How to complete this task: Lines in the listing that hold the string "longtable" need to be tallied, and the total given alone.

Data in this exercise:
============================================================
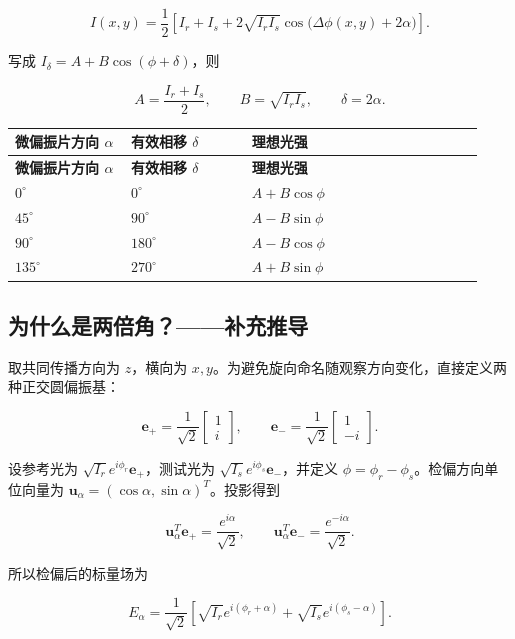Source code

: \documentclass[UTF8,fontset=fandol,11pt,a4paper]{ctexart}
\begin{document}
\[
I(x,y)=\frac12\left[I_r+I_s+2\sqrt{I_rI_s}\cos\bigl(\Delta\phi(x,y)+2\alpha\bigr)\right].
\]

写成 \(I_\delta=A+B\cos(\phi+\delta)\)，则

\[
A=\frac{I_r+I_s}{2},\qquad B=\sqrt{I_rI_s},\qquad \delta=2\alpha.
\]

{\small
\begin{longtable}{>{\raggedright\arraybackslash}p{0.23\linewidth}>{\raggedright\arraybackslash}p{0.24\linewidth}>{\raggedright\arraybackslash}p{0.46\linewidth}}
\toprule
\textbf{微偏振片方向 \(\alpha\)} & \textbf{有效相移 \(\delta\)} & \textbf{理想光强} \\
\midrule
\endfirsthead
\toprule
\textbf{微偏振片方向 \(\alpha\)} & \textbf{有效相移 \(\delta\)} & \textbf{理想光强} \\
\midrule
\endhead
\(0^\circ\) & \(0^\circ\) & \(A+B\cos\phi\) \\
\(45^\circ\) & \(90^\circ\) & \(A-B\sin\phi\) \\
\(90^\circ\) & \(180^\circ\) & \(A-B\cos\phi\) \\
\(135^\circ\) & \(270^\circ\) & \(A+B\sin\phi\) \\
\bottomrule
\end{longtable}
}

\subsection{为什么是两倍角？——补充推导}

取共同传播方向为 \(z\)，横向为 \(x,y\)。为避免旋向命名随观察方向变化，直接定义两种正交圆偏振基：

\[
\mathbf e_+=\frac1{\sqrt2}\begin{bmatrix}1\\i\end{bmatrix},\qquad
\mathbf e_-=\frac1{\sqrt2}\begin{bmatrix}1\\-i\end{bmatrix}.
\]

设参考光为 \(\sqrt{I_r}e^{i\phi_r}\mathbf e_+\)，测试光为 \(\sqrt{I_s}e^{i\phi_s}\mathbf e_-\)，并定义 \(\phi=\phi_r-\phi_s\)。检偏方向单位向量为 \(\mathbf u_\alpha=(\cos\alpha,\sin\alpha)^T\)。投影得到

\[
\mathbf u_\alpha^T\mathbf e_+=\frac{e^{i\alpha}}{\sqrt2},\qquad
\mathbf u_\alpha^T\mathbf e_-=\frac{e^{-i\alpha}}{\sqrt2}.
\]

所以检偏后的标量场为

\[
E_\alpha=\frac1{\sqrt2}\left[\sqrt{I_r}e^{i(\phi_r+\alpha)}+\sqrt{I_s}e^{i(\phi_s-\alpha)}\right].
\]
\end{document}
============================================================
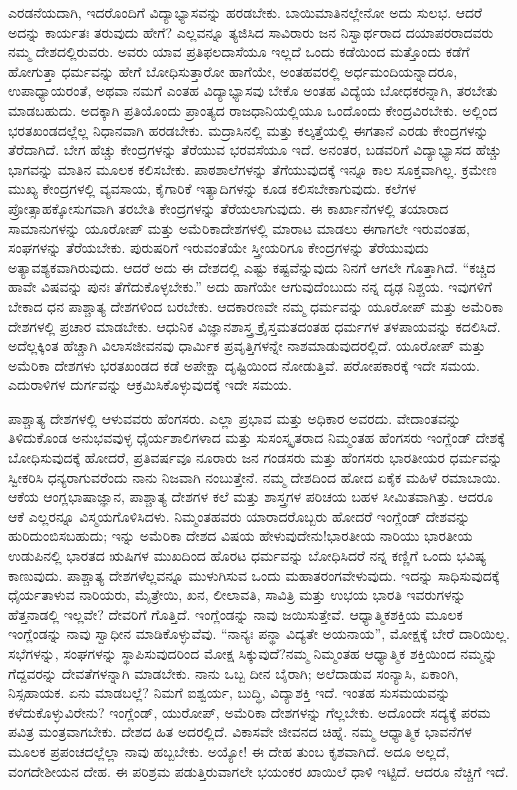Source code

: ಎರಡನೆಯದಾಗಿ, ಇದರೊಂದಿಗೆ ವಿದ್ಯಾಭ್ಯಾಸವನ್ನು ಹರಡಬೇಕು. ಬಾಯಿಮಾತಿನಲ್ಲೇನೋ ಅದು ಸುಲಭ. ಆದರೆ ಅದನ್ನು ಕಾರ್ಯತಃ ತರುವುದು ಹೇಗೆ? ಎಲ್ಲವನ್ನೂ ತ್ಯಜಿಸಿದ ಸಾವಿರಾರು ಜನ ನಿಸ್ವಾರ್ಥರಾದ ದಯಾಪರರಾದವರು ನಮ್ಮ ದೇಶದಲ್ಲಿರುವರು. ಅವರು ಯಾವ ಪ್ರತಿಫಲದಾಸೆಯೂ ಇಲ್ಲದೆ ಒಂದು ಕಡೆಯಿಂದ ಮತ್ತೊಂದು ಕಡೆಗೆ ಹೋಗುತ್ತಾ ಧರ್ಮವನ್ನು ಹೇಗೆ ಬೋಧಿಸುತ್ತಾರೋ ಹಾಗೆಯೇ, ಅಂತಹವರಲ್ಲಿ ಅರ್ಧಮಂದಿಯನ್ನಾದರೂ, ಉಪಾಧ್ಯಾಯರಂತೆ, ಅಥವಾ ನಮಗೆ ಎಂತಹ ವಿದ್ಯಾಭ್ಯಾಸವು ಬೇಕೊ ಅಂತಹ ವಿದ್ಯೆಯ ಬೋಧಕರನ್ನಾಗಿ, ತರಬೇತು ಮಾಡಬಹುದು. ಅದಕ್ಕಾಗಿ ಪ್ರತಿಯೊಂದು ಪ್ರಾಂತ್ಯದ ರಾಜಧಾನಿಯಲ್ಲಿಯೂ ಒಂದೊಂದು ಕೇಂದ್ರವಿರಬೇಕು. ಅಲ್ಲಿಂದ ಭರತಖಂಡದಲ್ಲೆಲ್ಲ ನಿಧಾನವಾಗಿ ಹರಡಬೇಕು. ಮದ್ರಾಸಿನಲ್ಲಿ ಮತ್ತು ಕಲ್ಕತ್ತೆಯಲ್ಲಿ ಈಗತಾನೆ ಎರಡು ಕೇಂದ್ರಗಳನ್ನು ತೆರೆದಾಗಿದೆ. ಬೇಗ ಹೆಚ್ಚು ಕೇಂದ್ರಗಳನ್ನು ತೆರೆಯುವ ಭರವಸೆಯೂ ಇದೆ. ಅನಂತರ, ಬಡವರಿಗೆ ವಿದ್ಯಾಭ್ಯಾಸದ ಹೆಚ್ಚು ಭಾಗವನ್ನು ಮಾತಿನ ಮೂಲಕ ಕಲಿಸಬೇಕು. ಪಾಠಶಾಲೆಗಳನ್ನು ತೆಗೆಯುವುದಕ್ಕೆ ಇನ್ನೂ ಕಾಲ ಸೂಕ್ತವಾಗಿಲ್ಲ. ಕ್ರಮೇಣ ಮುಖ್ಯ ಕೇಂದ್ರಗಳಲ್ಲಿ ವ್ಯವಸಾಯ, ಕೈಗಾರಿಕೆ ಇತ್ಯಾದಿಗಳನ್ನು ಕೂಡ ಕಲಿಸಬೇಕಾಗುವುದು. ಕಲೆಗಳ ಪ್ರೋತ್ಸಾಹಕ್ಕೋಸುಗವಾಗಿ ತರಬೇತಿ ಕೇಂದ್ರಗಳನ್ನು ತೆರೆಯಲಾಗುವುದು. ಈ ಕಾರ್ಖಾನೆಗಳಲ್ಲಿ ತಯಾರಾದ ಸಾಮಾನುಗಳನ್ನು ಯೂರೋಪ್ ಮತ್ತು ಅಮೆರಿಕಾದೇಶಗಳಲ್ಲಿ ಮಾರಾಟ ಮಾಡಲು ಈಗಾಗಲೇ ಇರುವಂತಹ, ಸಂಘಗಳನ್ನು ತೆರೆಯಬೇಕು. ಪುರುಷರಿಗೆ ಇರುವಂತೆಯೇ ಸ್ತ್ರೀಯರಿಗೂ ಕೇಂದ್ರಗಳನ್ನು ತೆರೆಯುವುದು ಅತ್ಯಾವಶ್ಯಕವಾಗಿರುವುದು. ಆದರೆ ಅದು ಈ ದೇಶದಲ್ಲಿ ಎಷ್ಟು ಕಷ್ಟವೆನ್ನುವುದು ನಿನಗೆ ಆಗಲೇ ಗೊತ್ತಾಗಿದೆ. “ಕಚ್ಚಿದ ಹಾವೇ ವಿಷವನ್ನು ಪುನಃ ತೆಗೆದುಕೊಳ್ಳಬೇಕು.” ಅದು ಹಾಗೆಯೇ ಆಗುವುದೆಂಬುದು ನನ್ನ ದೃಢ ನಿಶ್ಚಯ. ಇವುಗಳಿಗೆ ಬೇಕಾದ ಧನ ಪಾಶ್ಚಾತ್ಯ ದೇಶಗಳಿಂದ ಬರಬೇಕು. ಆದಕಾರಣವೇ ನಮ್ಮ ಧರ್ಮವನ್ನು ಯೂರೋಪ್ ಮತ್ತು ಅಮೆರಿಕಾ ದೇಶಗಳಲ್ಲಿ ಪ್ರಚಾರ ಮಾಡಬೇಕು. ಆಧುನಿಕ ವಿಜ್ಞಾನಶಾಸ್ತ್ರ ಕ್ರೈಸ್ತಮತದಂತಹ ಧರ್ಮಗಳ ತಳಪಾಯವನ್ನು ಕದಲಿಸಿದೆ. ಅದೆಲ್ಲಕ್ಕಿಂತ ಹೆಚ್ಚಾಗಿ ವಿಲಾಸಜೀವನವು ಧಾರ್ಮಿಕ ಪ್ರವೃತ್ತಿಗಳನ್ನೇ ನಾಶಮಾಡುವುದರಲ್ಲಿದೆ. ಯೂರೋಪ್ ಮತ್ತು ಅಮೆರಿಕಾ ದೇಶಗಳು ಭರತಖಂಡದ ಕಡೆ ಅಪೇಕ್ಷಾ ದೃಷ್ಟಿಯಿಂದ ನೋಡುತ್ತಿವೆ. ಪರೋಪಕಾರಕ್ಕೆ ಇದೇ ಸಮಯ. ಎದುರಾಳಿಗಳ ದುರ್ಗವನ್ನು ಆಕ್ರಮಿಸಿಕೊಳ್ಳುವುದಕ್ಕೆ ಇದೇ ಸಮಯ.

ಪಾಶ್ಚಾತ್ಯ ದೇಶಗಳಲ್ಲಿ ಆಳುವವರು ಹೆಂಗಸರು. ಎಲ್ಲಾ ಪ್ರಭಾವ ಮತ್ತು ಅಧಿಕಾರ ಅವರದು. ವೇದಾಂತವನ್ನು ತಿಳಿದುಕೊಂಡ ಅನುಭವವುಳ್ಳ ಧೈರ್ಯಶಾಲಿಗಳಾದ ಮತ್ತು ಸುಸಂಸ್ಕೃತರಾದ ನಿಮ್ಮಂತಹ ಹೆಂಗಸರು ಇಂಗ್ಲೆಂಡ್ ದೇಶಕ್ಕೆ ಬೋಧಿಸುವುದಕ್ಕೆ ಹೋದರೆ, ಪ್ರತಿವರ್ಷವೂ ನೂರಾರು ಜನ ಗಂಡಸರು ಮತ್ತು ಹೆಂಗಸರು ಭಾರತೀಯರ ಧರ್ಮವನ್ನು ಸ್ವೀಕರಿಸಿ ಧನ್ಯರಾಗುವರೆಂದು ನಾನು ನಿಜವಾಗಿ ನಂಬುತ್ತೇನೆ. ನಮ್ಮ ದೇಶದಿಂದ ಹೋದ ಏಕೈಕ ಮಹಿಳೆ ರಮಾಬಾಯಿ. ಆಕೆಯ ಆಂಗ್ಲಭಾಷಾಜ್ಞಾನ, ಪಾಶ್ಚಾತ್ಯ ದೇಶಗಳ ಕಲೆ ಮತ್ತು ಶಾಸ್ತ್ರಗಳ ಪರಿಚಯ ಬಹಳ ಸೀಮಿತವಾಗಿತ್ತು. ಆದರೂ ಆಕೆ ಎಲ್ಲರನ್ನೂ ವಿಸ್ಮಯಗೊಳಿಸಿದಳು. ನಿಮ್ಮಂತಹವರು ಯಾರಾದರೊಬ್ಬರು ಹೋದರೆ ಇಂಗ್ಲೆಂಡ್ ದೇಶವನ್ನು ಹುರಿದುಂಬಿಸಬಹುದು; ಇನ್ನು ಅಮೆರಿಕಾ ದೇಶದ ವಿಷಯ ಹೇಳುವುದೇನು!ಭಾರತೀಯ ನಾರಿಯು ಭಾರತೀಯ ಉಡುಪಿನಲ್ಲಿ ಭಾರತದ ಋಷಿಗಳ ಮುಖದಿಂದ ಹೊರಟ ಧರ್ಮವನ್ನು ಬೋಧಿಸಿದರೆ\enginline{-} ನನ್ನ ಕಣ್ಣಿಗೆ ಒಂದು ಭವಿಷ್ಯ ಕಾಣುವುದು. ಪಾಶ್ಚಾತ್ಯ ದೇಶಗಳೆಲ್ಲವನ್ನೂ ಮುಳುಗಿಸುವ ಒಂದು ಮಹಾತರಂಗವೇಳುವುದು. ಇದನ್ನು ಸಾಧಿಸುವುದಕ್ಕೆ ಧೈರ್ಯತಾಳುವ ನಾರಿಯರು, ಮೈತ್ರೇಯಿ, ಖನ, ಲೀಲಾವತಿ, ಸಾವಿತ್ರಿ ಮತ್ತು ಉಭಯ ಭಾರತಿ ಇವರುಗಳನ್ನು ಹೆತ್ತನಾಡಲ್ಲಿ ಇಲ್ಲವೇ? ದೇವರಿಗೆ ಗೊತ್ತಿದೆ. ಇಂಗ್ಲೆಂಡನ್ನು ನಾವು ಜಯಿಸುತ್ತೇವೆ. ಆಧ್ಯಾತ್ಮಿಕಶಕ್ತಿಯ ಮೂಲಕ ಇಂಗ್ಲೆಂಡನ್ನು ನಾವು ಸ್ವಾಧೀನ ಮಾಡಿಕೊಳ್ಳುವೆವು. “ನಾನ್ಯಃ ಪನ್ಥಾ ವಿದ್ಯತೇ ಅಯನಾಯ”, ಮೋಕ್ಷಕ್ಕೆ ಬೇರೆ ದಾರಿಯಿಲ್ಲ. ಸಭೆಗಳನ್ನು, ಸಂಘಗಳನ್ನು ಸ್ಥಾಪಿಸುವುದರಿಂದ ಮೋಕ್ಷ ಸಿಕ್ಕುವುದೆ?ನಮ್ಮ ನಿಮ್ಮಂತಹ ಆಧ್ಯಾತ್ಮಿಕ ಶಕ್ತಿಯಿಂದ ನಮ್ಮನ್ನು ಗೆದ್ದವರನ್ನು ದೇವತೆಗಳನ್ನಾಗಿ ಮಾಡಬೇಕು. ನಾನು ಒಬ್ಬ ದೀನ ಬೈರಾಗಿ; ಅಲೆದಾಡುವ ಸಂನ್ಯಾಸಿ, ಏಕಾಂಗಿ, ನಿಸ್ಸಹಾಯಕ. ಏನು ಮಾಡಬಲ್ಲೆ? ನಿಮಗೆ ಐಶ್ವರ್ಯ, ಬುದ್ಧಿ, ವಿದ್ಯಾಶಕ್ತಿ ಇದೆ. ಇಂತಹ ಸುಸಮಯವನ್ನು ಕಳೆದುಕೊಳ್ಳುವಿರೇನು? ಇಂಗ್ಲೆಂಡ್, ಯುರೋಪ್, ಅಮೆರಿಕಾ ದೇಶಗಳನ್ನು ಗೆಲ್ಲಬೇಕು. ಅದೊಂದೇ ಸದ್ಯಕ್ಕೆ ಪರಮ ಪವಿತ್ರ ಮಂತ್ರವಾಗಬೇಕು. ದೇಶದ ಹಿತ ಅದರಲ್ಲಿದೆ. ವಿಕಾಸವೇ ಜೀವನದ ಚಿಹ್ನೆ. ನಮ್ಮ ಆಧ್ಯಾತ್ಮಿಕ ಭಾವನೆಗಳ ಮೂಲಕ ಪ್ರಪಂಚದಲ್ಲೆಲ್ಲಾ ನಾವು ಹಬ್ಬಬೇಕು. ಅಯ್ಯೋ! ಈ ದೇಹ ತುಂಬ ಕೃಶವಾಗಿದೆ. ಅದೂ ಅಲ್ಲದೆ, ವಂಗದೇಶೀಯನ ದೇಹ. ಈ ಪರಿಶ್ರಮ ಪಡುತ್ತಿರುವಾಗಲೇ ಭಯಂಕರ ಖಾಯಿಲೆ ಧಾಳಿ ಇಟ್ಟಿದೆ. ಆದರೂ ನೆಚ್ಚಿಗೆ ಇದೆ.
============================================================
Output below: 2